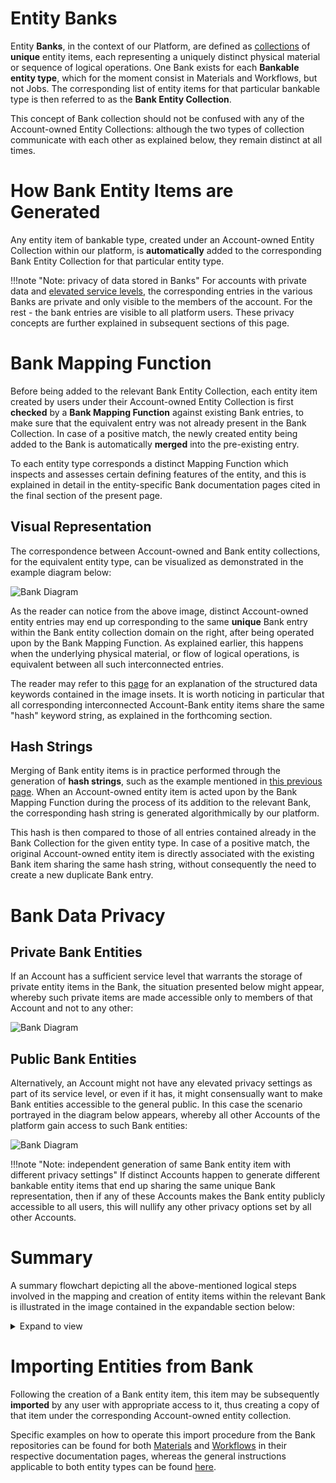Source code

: # Entity Banks

Entity **Banks**, in the context of our Platform, are defined as [collections](/accounts/collections.md) of **unique** entity items, each representing a uniquely distinct physical material or sequence of logical operations. One Bank exists for each **Bankable entity type**, which for the moment consist in Materials and Workflows, but not Jobs. The corresponding list of entity items for that particular bankable type is then referred to  as the **Bank Entity Collection**. 

This concept of Bank collection should not be confused with any of the Account-owned Entity Collections: although the two types of collection communicate with each other as explained below, they remain distinct at all times.


# How Bank Entity Items are Generated

Any entity item of bankable type, created under an Account-owned Entity Collection within our platform, is **automatically** added to the corresponding Bank Entity Collection for that particular entity type. 

!!!note "Note: privacy of data stored in Banks"
    For accounts with private data and  [elevated service levels](/pricing/service-levels.md), the corresponding entries in the various Banks are private and only visible to the members of the account. For the rest - the bank entries are visible to all platform users. These privacy concepts are further explained in subsequent sections of this page. 

# Bank Mapping Function

Before being added to the relevant Bank Entity Collection, each entity item created by users under their Account-owned Entity Collection is first **checked** by a **Bank Mapping Function** against existing Bank entries, to make sure that the equivalent entry was not already present in the Bank Collection. In case of a positive match, the newly created entity being added to the Bank is automatically **merged** into the pre-existing entry.

To each entity type corresponds a distinct Mapping Function which inspects and assesses certain defining features of the entity, and this is explained in detail in the entity-specific Bank documentation pages cited in the final section of the present page. 

## Visual Representation

The correspondence between Account-owned and Bank entity collections, for the equivalent entity type, can be visualized as demonstrated in the example diagram below:

![Bank Diagram](/images/Bank-diagram-Mapping.png "Bank Diagram")

As the reader can notice from the above image, distinct Account-owned entity entries <i class="zmdi zmdi-close-circle-o zmdi-hc-border"></i> may end up corresponding to the same **unique** Bank entry <i class="zmdi zmdi-plus-circle-o zmdi-hc-border"></i> within the Bank entity collection domain on the right, after being operated upon by the Bank Mapping Function. As explained earlier, this happens when the underlying physical material, or flow of logical operations, is equivalent between all such interconnected entries.

The reader may refer to this [page](data.md) for an explanation of the structured data keywords contained in the image insets. It is worth noticing in particular that all corresponding interconnected Account-Bank entity items share the same "hash" keyword string, as explained in the forthcoming section.


## Hash Strings

Merging of Bank entity items is in practice performed through the generation of **hash strings**, such as the example mentioned in [this previous page](data.md). When an Account-owned entity item is acted upon by the Bank Mapping Function during the process of its addition to the relevant Bank, the corresponding hash string is generated algorithmically by our platform. 

This hash is then compared to those of all entries contained already in the Bank Collection for the given entity type. In case of a positive match, the original Account-owned entity item is directly associated with the existing Bank item sharing the same hash string, without consequently the need to create a new duplicate Bank entry.


# Bank Data Privacy

## Private Bank Entities

If an Account has a sufficient service level that warrants the storage of private entity items in the Bank, the situation presented below might appear, whereby such private items are made accessible only to members of that Account and not to any other:

![Bank Diagram](/images/Bank-diagram-Private.png "Bank Diagram")

## Public Bank Entities

Alternatively, an Account might not have any elevated privacy settings as part of its service level, or even if it has, it might consensually want to make Bank entities accessible to the general public. In this case the scenario portrayed in the diagram below appears, whereby all other Accounts of the platform gain access to such Bank entities:

![Bank Diagram](/images/Bank-diagram-Public.png "Bank Diagram")

!!!note "Note: independent generation of same Bank entity item with different privacy settings"
    If distinct Accounts happen to generate different bankable entity items that end up sharing the same unique Bank representation, then if any of these Accounts makes the Bank entity publicly accessible to all users, this will nullify any other privacy options set by all other Accounts. 


# Summary

A summary  flowchart depicting all the above-mentioned  logical steps involved in the mapping and creation of entity items within the relevant Bank is illustrated in the image contained in the expandable section below: 

<details>
  <summary>
     Expand to view
  </summary> 
    
  ![Bank Diagram](/images/Bank-Flowchart.png "Bank Diagram")
  
  </details>
  

# Importing Entities from Bank

Following the creation of a Bank entity item, this item may be subsequently **imported** by any user with appropriate access to it, thus creating a copy of that item under the corresponding Account-owned entity collection.

Specific examples on how to operate this import procedure from the Bank repositories can be found for both [Materials](/materials/bank.md) and [Workflows](/workflows/bank.md) in their respective documentation pages, whereas the general instructions applicable to both entity types can be found [here](actions/copy-bank.md).
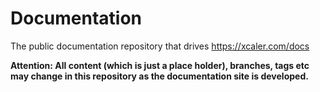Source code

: # Documentation
The public documentation repository that drives https://xcaler.com/docs

[default_page]: # (installation_ubuntu.md)

**Attention: All content (which is just a place holder), branches, tags etc may change in this repository as the documentation site is developed.**
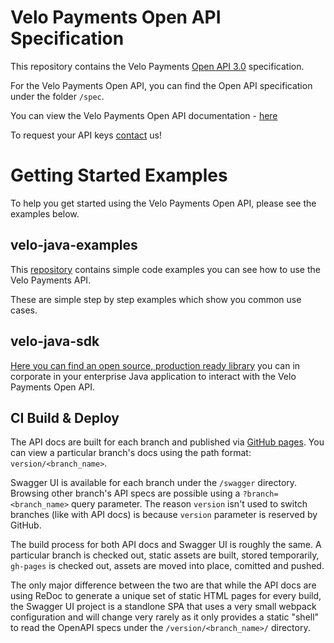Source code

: # Velo Payments Open API Specification

This repository contains the Velo Payments [Open API 3.0](https://github.com/OAI/OpenAPI-Specification/blob/master/versions/3.0.0.md) specification.

For the Velo Payments Open API, you can find the Open API specification under the folder `/spec`.

You can view the Velo Payments Open API documentation - [here](https://velopaymentsapi.github.io/VeloOpenApi/)

To request your API keys [contact](mailto:info@velopayments.com) us!

# Getting Started Examples

To help you get started using the Velo Payments Open API, please see the examples below.

## velo-java-examples

This [repository](https://github.com/velopaymentsapi/velo-java-examples) contains simple code examples you can see how to use the Velo Payments API.

These are simple step by step examples which show you common use cases.

## velo-java-sdk

[Here you can find an open source, production ready library](https://github.com/velopaymentsapi/velo-java-sdk) you can in corporate in your enterprise Java application to
interact with the Velo Payments Open API.

## CI Build & Deploy

The API docs are built for each branch and published via [GitHub pages](https://velopaymentsapi.github.io/VeloOpenApi/). You can view a particular branch's docs using the path format: `version/<branch_name>`.

Swagger UI is available for each branch under the `/swagger` directory. Browsing other branch's API specs are possible using a `?branch=<branch_name>` query parameter. The reason `version` isn't used to switch branches (like with API docs) is because `version` parameter is reserved by GitHub.

The build process for both API docs and Swagger UI is roughly the same. A particular branch is checked out, static assets are built, stored temporarily, `gh-pages` is checked out, assets are moved into place, comitted and pushed.

The only major difference between the two are that while the API docs are using ReDoc to generate a unique set of static HTML pages for every build, the Swagger UI project is a standlone SPA that uses a very small webpack configuration and will change very rarely as it only provides a static "shell" to read the OpenAPI specs under the `/version/<branch_name>/` directory.
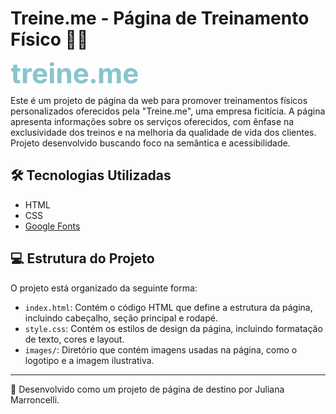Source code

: # Treine.me - Página de Treinamento Físico 💪🏻

![Treine.me](images/logo.svg)

Este é um projeto de página da web para promover treinamentos físicos personalizados oferecidos pela "Treine.me", uma empresa ficitícia. A página apresenta informações sobre os serviços oferecidos, com ênfase na exclusividade dos treinos e na melhoria da qualidade de vida dos clientes. Projeto desenvolvido buscando foco na semântica e acessibilidade.


## 🛠️ Tecnologias Utilizadas

- HTML
- CSS
- [Google Fonts](https://fonts.google.com/)

## 💻 Estrutura do Projeto

O projeto está organizado da seguinte forma:

- `index.html`: Contém o código HTML que define a estrutura da página, incluindo cabeçalho, seção principal e rodapé.
- `style.css`: Contém os estilos de design da página, incluindo formatação de texto, cores e layout.
- `images/`: Diretório que contém imagens usadas na página, como o logotipo e a imagem ilustrativa.

---

🎨 Desenvolvido como um projeto de página de destino por Juliana Marroncelli.
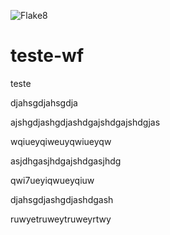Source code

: ![Flake8](https://github.com/huine/teste-wf/workflows/Flake8/badge.svg)
# teste-wf

teste

djahsgdjahsgdja

ajshgdjashgdjashdgajshdgajshdgjas

wqiueyqiweuyqwiueyqw

asjdhgasjhdgajshdgasjhdg

qwi7ueyiqwueyqiuw

djahsgdjashgdjashdgash

ruwyetruweytruweyrtwy
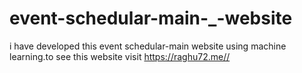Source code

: # event-schedular-main-_-website
i have developed this  event schedular-main  website using machine learning.to see this website visit https://raghu72.me//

_ _ _ _ _ _ _

Include the first line of the records, the line containing "# How Bank Entity Items are Generated", and every line between them, repeated exactly. Skip the pictures.

Response below
Source code

: # Entity Banks

Entity **Banks**, in the context of our Platform, are defined as [collections](/accounts/collections.md) of **unique** entity items, each representing a uniquely distinct physical material or sequence of logical operations. One Bank exists for each **Bankable entity type**, which for the moment consist in Materials and Workflows, but not Jobs. The corresponding list of entity items for that particular bankable type is then referred to  as the **Bank Entity Collection**. 

This concept of Bank collection should not be confused with any of the Account-owned Entity Collections: although the two types of collection communicate with each other as explained below, they remain distinct at all times.


# How Bank Entity Items are Generated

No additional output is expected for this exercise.